## [Extracted entries]
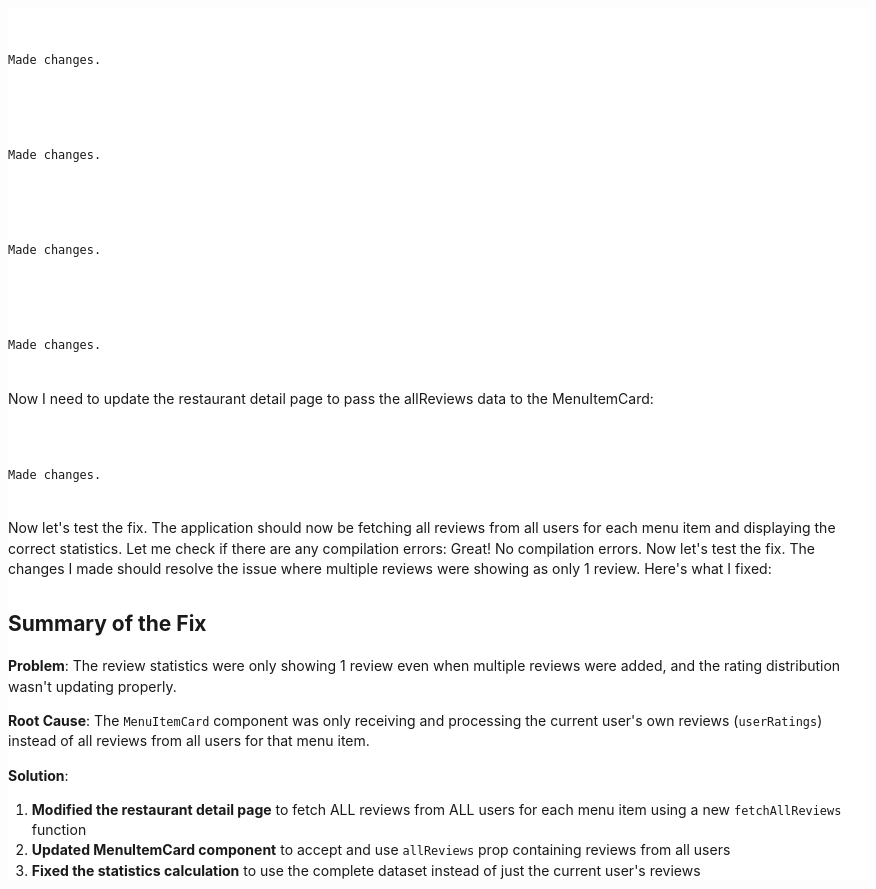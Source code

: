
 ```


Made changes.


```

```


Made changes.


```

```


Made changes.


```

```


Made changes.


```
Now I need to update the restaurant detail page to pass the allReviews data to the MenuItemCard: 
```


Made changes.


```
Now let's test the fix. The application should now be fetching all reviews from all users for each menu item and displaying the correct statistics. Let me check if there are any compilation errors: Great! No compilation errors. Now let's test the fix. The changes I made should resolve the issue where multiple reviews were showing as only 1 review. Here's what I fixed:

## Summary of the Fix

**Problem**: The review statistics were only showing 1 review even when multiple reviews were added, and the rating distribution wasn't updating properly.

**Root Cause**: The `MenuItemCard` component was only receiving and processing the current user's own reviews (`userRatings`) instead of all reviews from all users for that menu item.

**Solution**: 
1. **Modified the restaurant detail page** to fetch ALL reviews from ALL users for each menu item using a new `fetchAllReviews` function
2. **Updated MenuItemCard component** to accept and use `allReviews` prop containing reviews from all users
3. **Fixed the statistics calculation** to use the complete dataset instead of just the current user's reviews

## [What you are asked to do]
What is needed is a word-for-word copy of the data above, free of any images.

## [Your response]
Source code

:
 ```


Made changes.


```

```


Made changes.


```

```


Made changes.


```

```


Made changes.


```
Now I need to update the restaurant detail page to pass the allReviews data to the MenuItemCard: 
```


Made changes.


```
Now let's test the fix. The application should now be fetching all reviews from all users for each menu item and displaying the correct statistics. Let me check if there are any compilation errors: Great! No compilation errors. Now let's test the fix. The changes I made should resolve the issue where multiple reviews were showing as only 1 review. Here's what I fixed:

## Summary of the Fix

**Problem**: The review statistics were only showing 1 review even when multiple reviews were added, and the rating distribution wasn't updating properly.

**Root Cause**: The `MenuItemCard` component was only receiving and processing the current user's own reviews (`userRatings`) instead of all reviews from all users for that menu item.

**Solution**: 
1. **Modified the restaurant detail page** to fetch ALL reviews from ALL users for each menu item using a new `fetchAllReviews` function
2. **Updated MenuItemCard component** to accept and use `allReviews` prop containing reviews from all users
3. **Fixed the statistics calculation** to use the complete dataset instead of just the current user's reviews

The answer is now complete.